Resolving the Influence of Ice Stream Instability on Postglacial Relative Sea-Level Histories: the case of the St Lawrence River Channel Ice Stream

A challenge to understanding Late Quaternary glaciation history is the mechanism(s) responsible for the asymmetry in an individual glaciation cycle between the slow pace of glaciation and the more rapid pace of deglaciation (e.g., Broecker and Van Donk, 1970). It is increasingly clear that a major contributor to the rate of global deglaciation is the instability of marine terminating ice streams. Recent analyses by Velay-Vitow et al. (2020) suggest that these instabilities were often triggered by ocean tides of anomalously high amplitude.
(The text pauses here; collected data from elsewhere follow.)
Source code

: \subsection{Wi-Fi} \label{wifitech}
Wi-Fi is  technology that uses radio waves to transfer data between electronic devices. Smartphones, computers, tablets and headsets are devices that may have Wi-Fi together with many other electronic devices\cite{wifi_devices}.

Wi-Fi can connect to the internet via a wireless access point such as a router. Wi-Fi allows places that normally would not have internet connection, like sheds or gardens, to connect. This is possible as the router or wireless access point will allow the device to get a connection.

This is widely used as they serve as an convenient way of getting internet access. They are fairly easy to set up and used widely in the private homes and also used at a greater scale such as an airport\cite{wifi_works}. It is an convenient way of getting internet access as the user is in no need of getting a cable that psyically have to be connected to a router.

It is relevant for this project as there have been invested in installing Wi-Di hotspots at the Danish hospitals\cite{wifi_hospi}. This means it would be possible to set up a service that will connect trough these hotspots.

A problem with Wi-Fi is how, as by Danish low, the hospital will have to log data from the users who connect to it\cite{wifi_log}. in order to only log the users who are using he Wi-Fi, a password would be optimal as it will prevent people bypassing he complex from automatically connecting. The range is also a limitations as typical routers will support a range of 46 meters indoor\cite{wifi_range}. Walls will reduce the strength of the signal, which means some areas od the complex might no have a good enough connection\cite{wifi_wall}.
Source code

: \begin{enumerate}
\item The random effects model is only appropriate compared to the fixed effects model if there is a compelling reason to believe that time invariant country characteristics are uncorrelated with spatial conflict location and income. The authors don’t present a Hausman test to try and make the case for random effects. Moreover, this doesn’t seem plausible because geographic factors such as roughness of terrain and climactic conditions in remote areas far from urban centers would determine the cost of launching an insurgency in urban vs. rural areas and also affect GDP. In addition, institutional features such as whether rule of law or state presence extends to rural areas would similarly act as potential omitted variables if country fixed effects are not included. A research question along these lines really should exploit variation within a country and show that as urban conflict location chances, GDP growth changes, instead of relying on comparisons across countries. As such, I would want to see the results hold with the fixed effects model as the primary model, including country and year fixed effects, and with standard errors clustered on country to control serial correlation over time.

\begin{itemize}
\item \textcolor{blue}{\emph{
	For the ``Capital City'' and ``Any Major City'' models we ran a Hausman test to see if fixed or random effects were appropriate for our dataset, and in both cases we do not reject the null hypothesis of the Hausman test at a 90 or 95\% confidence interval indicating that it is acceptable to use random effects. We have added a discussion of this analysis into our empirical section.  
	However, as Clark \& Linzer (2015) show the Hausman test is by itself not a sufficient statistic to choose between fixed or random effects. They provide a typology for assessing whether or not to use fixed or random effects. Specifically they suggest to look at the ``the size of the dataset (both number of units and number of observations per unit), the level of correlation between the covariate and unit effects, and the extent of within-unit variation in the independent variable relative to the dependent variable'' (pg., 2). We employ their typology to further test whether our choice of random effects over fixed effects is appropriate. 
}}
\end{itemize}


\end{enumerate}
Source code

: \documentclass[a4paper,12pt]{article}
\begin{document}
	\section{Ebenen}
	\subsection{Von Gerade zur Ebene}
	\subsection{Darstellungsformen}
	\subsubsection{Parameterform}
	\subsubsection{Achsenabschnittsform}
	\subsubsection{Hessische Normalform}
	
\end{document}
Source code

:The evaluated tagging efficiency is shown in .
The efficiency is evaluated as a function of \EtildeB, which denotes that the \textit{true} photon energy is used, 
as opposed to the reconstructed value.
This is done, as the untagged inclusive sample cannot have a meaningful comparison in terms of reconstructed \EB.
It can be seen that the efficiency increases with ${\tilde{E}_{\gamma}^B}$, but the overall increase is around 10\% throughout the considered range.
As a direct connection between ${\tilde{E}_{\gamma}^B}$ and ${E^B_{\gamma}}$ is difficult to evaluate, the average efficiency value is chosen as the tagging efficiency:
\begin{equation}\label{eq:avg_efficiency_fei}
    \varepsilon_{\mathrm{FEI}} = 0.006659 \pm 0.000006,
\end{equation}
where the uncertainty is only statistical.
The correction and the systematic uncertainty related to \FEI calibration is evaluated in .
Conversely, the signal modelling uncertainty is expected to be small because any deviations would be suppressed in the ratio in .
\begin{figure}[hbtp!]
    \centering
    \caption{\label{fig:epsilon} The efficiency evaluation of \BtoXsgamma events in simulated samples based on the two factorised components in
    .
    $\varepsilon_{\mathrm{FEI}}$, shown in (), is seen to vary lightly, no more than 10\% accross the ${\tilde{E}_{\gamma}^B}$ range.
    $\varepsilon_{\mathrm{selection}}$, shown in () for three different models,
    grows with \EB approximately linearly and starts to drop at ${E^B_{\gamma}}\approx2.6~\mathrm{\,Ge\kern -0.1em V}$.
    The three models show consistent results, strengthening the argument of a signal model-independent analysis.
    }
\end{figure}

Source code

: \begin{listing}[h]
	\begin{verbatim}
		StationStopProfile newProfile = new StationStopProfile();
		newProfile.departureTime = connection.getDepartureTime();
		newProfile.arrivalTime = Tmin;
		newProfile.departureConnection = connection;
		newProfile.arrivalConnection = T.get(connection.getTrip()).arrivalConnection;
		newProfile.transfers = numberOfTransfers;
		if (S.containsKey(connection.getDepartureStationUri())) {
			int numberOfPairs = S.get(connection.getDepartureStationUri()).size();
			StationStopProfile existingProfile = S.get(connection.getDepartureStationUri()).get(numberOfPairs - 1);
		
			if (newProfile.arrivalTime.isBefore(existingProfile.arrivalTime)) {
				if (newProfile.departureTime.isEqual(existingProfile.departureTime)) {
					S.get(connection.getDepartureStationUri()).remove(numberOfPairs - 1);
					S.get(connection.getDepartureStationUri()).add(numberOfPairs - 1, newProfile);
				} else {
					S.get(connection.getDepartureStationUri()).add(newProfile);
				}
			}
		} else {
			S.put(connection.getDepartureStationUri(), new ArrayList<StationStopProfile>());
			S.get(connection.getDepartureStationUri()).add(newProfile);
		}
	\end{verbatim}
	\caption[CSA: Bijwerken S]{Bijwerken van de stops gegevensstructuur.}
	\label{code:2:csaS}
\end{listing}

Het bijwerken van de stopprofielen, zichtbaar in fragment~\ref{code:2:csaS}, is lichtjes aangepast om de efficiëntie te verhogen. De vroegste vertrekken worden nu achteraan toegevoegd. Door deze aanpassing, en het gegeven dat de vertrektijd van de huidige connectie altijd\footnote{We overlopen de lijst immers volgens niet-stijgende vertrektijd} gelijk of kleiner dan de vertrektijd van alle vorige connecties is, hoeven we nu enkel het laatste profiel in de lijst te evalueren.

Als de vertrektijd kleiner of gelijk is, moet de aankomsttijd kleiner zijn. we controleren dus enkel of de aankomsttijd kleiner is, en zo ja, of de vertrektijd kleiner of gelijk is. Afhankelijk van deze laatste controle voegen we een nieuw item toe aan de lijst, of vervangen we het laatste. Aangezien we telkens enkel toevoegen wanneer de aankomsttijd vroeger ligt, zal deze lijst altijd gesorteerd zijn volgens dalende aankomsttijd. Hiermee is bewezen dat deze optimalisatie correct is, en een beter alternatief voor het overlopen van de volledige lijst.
Examples include the Hudson Strait Ice Stream responsible for Heinrich Event 1 (H1) and the Amundsen Gulf Ice Stream. Here, we analyse the instability of the Laurentian Channel and St Lawrence River Channel ice stream system. Our analysis begins with the recognition of highly significant misfits of up to 60 m at ~9,000 calendar years ago between deglacial relative sea-level histories inferred by Vacchi et al. (2018) at sites along the St Lawrence River Channel and those predicted by the ICE-6G_C (VM5a) and ICE-7G_NA (VM7) models of the Glacial Isostatic Adjustment process. We suggest that these disagreements between models and data may be due to the St Lawrence River Channel ice stream becoming unstable during the deglaciation of the Laurentide Ice Sheet (LIS) due to the hypothesized tidal mechanism for ice stream destabilization. We investigate a sequence of scenarios designed to provide a best estimate of the timing of this event. Since this ice stream penetrated deeply into the interior of the LIS and was connected to the Laurentian Channel ice stream, the instability of the latter was required in order for destabilization of the St Lawrence River channel ice stream to be possible. We explore the consistency of the implied sequence of events with the observational constraints.